▸ Work task
Make an exact copy of the lines from the top of the entries below through the line with "efficient than the". Leave all pictures out.
BEGIN Material for this task
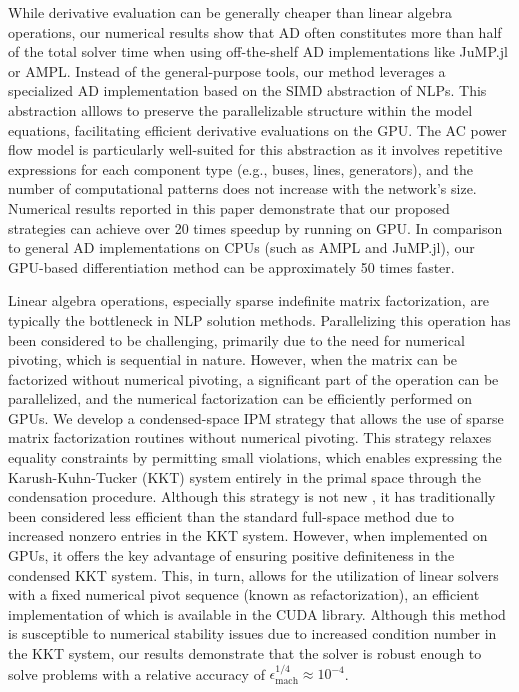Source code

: While derivative evaluation can be generally cheaper than linear
algebra operations, our numerical results show that AD often
constitutes more than half of the total solver time when using
off-the-shelf AD implementations like JuMP.jl or AMPL. Instead of the
general-purpose tools, our method leverages a specialized AD
implementation based on the SIMD abstraction of NLPs. This abstraction
alllows to preserve the parallelizable structure within the model
equations, facilitating efficient derivative evaluations on the
GPU. The AC power flow model is particularly well-suited for this
abstraction as it involves repetitive expressions for each component
type (e.g., buses, lines, generators), and the number of computational
patterns does not increase with the network's size. Numerical results
reported in this paper demonstrate that our proposed strategies can
achieve over 20 times speedup by running on GPU. In comparison to
general AD implementations on CPUs (such as AMPL and JuMP.jl), our
GPU-based  differentiation method can be approximately 50 times faster.

Linear algebra operations, especially sparse indefinite matrix
factorization, are typically the bottleneck in NLP solution methods.
Parallelizing this operation has been considered to be challenging,
primarily due to the need for numerical pivoting, which is sequential
in nature. However, when the matrix can be factorized without
numerical pivoting, a significant part of the operation can be
parallelized, and the numerical factorization can be efficiently
performed on GPUs. We develop a condensed-space IPM strategy that
allows the use of sparse matrix factorization routines without
numerical pivoting. This strategy relaxes equality constraints by
permitting small violations, which enables expressing the
Karush-Kuhn-Tucker (KKT) system entirely in the primal space through
the condensation procedure. Although this strategy is not new
\cite{nocedal2006numerical}, it has traditionally been considered less
efficient than the standard full-space method due to increased nonzero
entries in the KKT system. However, when implemented on GPUs, it
offers the key advantage of ensuring positive definiteness in the
condensed KKT system. This, in turn, allows for the utilization
of linear solvers with a fixed numerical pivot sequence (known as
refactorization), an efficient implementation of which is available in the CUDA library.
Although this method is susceptible to numerical stability issues due to
increased condition number in the KKT system, our results demonstrate
that the solver is robust enough to solve problems with a relative
accuracy of $\epsilon_{\text{mach}}^{1/4}\approx 10^{-4}$.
END Material for this task
▸ Worked solution
Source code

: While derivative evaluation can be generally cheaper than linear
algebra operations, our numerical results show that AD often
constitutes more than half of the total solver time when using
off-the-shelf AD implementations like JuMP.jl or AMPL. Instead of the
general-purpose tools, our method leverages a specialized AD
implementation based on the SIMD abstraction of NLPs. This abstraction
alllows to preserve the parallelizable structure within the model
equations, facilitating efficient derivative evaluations on the
GPU. The AC power flow model is particularly well-suited for this
abstraction as it involves repetitive expressions for each component
type (e.g., buses, lines, generators), and the number of computational
patterns does not increase with the network's size. Numerical results
reported in this paper demonstrate that our proposed strategies can
achieve over 20 times speedup by running on GPU. In comparison to
general AD implementations on CPUs (such as AMPL and JuMP.jl), our
GPU-based  differentiation method can be approximately 50 times faster.

Linear algebra operations, especially sparse indefinite matrix
factorization, are typically the bottleneck in NLP solution methods.
Parallelizing this operation has been considered to be challenging,
primarily due to the need for numerical pivoting, which is sequential
in nature. However, when the matrix can be factorized without
numerical pivoting, a significant part of the operation can be
parallelized, and the numerical factorization can be efficiently
performed on GPUs. We develop a condensed-space IPM strategy that
allows the use of sparse matrix factorization routines without
numerical pivoting. This strategy relaxes equality constraints by
permitting small violations, which enables expressing the
Karush-Kuhn-Tucker (KKT) system entirely in the primal space through
the condensation procedure. Although this strategy is not new
\cite{nocedal2006numerical}, it has traditionally been considered less
efficient than the standard full-space method due to increased nonzero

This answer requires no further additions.